Across the records, find how many lines include the string "función" and answer with only the figure.

(Source texts of formatted documents)
--------------------------------------------------

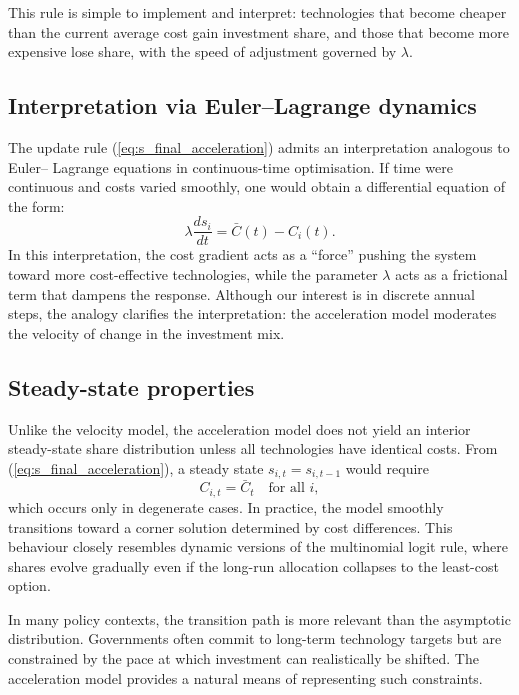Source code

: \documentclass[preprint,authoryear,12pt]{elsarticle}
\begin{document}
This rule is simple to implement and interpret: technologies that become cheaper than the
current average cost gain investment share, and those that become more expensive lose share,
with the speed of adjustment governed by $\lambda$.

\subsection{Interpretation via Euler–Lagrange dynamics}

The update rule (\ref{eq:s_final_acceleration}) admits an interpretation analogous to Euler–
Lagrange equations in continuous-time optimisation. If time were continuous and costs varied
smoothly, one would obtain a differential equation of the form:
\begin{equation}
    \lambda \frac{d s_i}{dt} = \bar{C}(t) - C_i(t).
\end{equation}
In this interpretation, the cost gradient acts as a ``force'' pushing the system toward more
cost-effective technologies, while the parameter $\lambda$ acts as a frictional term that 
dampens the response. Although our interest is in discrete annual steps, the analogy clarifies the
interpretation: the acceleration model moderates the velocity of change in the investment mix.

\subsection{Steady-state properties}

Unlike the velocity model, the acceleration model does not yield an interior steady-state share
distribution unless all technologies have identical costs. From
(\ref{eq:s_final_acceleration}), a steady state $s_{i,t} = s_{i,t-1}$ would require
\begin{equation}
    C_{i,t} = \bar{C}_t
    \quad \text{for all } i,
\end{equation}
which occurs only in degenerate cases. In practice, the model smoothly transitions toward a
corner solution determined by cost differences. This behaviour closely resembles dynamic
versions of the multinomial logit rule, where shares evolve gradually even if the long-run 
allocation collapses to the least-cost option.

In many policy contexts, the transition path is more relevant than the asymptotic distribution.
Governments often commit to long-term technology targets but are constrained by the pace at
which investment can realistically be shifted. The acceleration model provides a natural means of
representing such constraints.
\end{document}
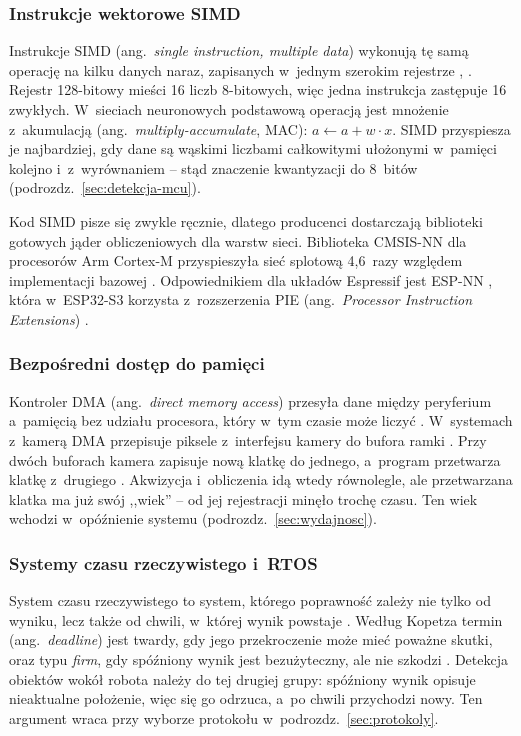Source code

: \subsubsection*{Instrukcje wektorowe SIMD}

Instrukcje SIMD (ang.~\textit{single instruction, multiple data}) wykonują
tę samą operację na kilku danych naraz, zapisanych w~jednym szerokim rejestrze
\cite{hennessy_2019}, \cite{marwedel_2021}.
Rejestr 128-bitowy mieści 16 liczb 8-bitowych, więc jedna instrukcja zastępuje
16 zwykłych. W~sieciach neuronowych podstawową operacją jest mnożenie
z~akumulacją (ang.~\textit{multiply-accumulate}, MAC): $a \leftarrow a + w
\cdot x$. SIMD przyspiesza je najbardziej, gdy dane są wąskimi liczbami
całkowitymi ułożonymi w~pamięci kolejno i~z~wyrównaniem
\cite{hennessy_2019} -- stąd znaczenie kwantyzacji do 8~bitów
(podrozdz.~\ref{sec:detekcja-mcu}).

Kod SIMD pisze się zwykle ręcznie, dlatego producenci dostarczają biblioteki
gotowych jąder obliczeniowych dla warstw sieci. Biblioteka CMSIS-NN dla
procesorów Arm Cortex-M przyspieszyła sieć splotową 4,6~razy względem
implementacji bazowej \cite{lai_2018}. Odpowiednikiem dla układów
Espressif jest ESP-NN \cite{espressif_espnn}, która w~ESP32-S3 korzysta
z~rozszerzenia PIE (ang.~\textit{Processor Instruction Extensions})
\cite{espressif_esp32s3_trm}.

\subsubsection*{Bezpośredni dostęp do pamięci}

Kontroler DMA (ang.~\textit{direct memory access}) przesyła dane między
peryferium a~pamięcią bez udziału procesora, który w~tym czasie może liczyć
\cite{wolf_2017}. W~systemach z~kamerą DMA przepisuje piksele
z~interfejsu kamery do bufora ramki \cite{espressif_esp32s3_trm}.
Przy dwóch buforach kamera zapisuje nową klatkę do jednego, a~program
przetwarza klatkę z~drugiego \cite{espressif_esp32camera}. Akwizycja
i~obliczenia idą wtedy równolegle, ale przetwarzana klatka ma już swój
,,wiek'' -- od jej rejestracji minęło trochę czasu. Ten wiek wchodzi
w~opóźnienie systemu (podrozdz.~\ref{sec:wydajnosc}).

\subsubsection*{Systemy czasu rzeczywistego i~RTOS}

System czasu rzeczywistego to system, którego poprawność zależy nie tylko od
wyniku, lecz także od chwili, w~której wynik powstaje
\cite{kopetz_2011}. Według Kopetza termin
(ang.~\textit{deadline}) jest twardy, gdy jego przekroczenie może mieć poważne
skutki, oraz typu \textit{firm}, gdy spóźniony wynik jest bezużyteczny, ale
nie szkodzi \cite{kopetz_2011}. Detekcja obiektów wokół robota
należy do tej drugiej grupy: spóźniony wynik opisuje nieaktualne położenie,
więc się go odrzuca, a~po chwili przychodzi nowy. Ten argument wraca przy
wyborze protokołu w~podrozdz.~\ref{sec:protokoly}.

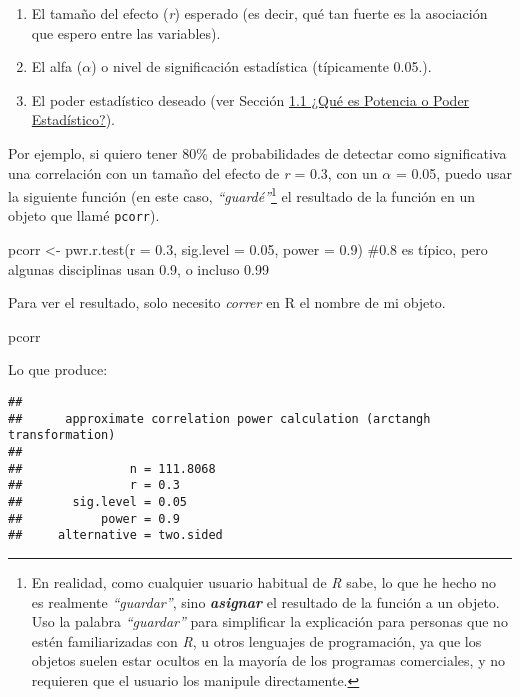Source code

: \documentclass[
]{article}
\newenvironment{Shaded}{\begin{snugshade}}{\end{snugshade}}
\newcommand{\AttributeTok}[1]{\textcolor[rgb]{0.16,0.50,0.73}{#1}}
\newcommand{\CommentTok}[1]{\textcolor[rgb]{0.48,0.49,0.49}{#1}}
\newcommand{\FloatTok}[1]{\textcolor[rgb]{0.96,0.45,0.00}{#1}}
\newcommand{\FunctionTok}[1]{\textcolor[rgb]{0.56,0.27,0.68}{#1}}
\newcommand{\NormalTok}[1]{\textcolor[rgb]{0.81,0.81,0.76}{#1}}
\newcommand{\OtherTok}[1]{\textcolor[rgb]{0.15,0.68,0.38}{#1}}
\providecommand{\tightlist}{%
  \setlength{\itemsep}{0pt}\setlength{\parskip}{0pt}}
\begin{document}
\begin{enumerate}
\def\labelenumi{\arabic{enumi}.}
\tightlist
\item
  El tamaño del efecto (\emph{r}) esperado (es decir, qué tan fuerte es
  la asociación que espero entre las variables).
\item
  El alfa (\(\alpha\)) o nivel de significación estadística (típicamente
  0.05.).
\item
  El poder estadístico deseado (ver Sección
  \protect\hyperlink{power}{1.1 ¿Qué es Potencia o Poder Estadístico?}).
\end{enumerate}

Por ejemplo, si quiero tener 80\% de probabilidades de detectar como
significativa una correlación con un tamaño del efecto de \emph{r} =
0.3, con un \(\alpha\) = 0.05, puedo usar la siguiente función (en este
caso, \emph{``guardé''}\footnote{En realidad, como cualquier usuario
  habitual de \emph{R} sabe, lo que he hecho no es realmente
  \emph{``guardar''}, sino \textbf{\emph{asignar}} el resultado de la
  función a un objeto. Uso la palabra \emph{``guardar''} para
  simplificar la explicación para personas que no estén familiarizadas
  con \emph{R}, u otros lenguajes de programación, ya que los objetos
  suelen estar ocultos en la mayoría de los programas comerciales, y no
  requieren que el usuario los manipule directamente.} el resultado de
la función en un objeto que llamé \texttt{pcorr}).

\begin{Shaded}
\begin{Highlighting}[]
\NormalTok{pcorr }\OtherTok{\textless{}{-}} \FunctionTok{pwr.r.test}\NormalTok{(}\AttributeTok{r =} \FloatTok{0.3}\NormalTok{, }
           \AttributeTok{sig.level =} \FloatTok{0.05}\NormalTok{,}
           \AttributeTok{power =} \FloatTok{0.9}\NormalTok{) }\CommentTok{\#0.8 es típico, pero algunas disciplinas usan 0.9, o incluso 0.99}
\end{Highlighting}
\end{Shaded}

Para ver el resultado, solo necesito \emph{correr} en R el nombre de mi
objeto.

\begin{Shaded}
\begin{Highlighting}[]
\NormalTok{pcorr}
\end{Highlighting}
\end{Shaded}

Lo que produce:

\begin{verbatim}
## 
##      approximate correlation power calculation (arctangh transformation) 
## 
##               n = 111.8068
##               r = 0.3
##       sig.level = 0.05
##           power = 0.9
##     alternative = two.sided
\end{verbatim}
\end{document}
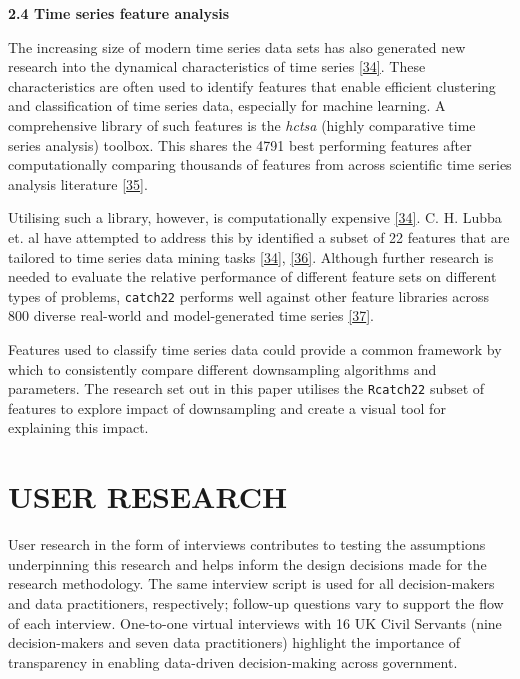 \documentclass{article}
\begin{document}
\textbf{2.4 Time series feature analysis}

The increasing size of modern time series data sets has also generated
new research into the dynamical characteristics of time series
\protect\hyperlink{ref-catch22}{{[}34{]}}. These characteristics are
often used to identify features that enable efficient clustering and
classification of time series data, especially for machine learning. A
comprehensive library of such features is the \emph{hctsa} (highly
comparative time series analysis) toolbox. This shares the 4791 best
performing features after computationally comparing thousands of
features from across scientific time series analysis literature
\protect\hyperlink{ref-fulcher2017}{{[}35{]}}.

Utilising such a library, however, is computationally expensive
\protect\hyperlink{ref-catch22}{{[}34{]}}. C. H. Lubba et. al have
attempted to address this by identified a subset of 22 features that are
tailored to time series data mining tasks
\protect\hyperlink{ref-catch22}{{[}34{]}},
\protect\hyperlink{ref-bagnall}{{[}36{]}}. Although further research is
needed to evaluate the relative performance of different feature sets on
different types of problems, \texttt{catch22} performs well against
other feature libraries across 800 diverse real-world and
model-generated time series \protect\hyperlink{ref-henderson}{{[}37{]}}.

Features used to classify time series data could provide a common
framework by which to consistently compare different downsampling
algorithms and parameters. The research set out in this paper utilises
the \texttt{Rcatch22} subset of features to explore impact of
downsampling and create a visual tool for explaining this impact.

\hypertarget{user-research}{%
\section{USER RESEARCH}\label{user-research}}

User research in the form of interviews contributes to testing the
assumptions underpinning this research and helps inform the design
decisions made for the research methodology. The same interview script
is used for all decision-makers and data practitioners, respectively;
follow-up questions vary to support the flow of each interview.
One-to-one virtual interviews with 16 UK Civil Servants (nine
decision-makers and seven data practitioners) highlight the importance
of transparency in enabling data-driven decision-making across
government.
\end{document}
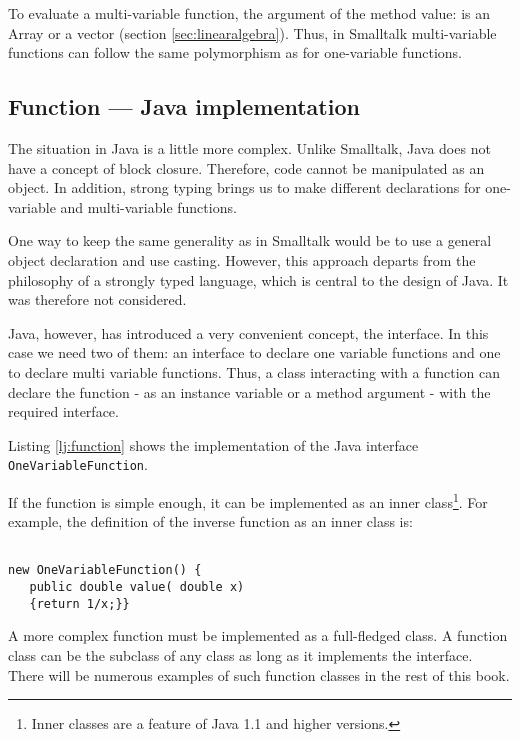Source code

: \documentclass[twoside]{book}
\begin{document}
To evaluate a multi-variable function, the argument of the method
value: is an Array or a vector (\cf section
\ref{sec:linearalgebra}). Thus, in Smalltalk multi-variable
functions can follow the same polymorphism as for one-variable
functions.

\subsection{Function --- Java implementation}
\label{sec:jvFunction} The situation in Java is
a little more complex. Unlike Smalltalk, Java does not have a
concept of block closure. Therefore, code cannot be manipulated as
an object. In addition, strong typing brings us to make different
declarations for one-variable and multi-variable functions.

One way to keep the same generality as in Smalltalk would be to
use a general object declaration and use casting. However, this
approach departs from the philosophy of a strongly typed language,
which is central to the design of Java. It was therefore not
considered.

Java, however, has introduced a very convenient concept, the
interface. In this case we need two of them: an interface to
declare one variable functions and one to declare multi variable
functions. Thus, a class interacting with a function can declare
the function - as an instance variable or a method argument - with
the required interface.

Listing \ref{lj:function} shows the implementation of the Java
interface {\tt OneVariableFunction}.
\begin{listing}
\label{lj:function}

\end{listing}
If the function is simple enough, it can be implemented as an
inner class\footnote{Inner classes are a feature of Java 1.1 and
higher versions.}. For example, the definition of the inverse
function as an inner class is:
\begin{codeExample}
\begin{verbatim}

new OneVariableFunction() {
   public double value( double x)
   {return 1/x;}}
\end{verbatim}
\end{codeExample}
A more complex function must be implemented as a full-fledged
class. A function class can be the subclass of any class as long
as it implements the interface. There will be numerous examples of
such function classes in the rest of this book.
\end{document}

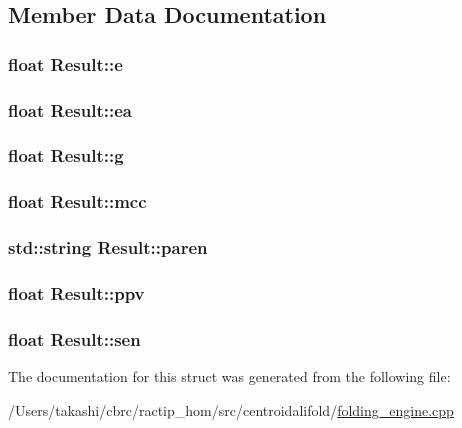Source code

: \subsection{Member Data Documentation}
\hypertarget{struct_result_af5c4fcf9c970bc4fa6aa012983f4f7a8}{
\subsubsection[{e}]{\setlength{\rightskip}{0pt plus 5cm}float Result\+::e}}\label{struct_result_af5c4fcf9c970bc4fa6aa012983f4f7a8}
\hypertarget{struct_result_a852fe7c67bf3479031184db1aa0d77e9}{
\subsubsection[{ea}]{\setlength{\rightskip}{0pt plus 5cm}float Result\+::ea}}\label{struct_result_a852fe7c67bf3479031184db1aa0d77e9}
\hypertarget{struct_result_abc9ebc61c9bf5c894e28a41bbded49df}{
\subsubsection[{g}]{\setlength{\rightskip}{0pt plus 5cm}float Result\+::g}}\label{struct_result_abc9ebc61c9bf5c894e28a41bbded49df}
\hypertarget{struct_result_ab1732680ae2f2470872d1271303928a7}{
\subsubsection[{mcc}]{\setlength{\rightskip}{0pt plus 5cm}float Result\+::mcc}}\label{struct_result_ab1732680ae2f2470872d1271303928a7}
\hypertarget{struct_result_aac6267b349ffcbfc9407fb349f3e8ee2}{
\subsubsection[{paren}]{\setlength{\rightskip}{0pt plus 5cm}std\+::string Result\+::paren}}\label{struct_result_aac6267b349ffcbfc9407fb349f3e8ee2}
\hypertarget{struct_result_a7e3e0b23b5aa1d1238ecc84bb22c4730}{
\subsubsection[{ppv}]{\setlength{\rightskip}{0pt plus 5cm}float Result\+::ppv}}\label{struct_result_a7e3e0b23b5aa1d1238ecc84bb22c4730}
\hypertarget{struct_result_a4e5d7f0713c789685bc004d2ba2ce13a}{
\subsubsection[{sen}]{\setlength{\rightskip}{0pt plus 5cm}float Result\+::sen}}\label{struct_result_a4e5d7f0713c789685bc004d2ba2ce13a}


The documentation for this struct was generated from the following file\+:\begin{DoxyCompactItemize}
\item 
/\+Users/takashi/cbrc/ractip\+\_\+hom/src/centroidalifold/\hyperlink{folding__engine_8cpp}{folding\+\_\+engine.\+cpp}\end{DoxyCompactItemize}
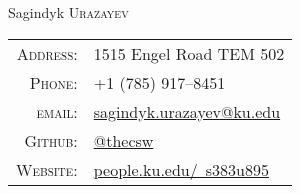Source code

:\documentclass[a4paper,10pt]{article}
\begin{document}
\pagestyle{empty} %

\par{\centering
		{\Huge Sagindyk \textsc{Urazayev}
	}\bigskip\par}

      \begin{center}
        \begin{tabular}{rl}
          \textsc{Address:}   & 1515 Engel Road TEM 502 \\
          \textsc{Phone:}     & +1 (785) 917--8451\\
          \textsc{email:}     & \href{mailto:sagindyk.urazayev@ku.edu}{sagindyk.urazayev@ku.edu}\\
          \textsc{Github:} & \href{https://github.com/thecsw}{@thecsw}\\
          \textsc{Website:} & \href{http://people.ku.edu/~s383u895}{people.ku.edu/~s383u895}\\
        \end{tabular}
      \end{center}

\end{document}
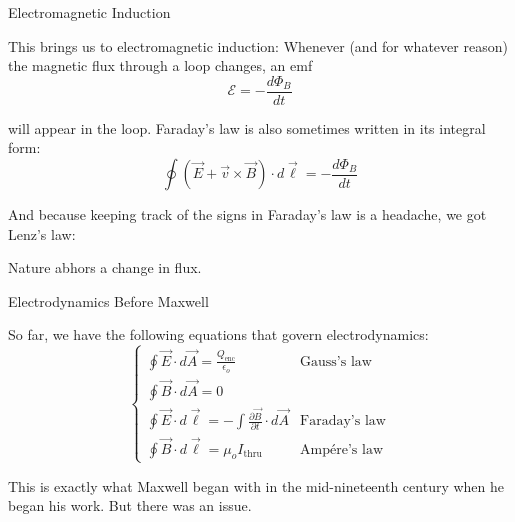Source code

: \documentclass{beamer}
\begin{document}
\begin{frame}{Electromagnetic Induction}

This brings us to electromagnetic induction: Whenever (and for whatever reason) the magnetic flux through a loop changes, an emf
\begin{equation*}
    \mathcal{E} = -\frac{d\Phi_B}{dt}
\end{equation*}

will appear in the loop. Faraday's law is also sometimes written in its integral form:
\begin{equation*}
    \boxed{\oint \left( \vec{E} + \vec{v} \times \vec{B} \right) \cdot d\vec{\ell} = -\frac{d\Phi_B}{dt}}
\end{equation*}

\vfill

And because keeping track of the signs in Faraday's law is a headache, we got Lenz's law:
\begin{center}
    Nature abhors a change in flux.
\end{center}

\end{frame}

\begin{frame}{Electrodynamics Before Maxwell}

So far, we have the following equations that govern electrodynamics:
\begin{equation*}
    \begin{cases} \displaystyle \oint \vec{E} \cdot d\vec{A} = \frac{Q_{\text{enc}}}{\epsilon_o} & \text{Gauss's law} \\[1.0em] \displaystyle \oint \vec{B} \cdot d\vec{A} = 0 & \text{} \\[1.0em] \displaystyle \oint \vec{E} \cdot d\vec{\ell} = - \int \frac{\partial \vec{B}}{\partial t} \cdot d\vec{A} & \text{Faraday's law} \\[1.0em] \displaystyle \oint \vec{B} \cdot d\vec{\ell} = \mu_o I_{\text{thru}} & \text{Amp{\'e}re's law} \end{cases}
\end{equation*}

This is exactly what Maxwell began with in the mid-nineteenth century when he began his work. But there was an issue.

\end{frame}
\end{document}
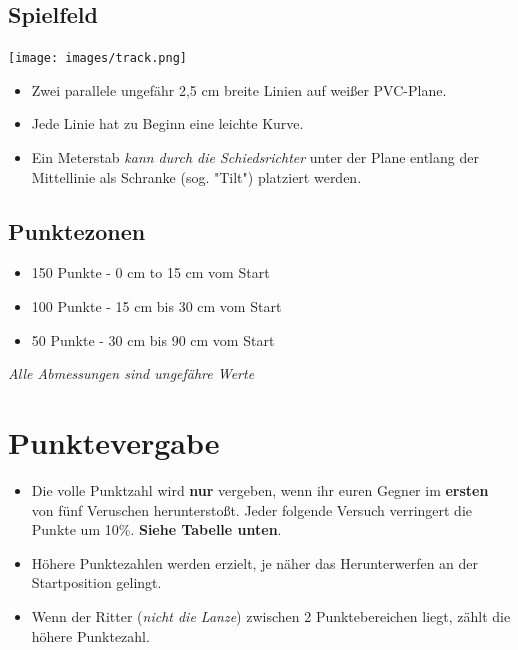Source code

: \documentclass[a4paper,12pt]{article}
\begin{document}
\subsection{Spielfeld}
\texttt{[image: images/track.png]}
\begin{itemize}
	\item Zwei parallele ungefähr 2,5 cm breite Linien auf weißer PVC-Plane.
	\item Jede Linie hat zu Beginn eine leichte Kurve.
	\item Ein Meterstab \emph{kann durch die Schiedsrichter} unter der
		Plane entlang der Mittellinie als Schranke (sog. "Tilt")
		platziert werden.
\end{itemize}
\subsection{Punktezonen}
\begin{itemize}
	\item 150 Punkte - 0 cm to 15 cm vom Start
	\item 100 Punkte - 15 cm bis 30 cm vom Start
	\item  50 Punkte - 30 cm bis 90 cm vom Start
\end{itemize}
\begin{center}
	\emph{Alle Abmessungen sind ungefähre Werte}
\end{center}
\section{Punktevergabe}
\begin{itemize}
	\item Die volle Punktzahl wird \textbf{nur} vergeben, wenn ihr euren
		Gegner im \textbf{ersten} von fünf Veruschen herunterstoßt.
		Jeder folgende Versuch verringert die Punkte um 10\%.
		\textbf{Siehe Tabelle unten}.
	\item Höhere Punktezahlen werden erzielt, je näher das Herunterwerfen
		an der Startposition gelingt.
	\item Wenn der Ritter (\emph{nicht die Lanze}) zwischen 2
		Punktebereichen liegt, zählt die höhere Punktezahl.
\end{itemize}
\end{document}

--------------------------------------------------

- **Answer to this exercise**:
3